*WHAT THE TASK REQUIRES*:
Below is a listing; repeat exactly the lines from the one containing "support whole program" to the one containing "for vastly different feature scales.", both included.

*EXCERPTED RECORDS*:
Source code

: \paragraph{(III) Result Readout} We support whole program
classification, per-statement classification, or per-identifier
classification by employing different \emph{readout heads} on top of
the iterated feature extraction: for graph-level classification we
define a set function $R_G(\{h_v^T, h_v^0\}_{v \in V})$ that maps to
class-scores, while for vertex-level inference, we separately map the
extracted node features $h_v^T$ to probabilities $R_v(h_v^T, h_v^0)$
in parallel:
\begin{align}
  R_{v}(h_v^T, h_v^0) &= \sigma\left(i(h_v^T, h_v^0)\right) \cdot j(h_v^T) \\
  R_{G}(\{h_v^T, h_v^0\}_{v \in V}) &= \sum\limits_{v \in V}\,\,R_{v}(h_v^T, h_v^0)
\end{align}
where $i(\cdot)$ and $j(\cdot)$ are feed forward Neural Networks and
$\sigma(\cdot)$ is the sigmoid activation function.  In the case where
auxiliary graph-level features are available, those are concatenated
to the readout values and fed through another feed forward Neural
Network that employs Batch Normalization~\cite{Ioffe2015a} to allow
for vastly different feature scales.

==

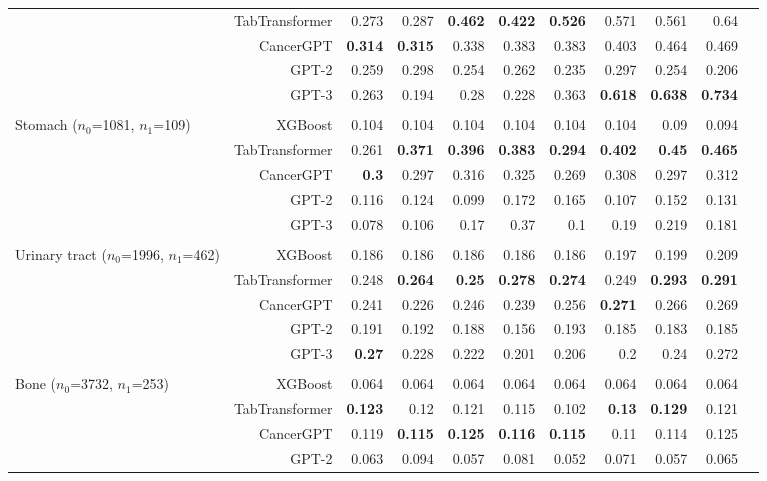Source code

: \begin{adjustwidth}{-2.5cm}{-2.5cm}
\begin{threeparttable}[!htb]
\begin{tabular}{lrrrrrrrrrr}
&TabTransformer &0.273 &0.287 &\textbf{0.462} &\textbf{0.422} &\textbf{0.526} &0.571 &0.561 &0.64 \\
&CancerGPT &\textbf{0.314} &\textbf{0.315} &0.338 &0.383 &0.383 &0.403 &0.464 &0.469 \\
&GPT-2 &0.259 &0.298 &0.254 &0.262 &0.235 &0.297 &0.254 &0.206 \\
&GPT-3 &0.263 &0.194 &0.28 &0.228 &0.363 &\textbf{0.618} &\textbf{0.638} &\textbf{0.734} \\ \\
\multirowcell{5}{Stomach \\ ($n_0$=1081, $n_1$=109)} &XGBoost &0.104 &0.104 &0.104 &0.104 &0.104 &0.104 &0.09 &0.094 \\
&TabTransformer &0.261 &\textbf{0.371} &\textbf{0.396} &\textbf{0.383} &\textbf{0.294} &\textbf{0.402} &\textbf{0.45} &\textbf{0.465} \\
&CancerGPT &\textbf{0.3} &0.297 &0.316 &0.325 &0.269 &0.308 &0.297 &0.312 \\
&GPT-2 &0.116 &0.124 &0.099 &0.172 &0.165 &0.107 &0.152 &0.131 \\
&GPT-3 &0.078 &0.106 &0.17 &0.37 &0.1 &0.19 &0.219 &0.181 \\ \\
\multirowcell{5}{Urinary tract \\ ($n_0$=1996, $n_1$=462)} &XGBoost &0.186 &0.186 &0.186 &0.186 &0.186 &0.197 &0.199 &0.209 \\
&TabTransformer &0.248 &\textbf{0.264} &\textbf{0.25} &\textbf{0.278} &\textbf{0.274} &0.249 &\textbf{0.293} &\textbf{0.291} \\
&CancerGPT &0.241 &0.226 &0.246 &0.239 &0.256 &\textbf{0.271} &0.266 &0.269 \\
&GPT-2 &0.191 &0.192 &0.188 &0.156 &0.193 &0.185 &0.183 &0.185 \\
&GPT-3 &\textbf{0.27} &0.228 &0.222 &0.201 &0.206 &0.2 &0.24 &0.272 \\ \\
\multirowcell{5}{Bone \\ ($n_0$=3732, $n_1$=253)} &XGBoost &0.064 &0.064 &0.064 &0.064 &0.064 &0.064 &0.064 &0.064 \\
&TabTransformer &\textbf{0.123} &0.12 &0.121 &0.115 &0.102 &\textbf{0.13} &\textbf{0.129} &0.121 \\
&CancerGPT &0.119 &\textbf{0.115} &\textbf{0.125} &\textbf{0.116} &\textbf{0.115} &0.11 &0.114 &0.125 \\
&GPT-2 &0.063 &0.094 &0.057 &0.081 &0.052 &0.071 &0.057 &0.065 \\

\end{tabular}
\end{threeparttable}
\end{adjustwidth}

*WRITTEN RESPONSE*:
: \paragraph{(III) Result Readout} We support whole program
classification, per-statement classification, or per-identifier
classification by employing different \emph{readout heads} on top of
the iterated feature extraction: for graph-level classification we
define a set function $R_G(\{h_v^T, h_v^0\}_{v \in V})$ that maps to
class-scores, while for vertex-level inference, we separately map the
extracted node features $h_v^T$ to probabilities $R_v(h_v^T, h_v^0)$
in parallel:
\begin{align}
  R_{v}(h_v^T, h_v^0) &= \sigma\left(i(h_v^T, h_v^0)\right) \cdot j(h_v^T) \\
  R_{G}(\{h_v^T, h_v^0\}_{v \in V}) &= \sum\limits_{v \in V}\,\,R_{v}(h_v^T, h_v^0)
\end{align}
where $i(\cdot)$ and $j(\cdot)$ are feed forward Neural Networks and
$\sigma(\cdot)$ is the sigmoid activation function.  In the case where
auxiliary graph-level features are available, those are concatenated
to the readout values and fed through another feed forward Neural
Network that employs Batch Normalization~\cite{Ioffe2015a} to allow
for vastly different feature scales.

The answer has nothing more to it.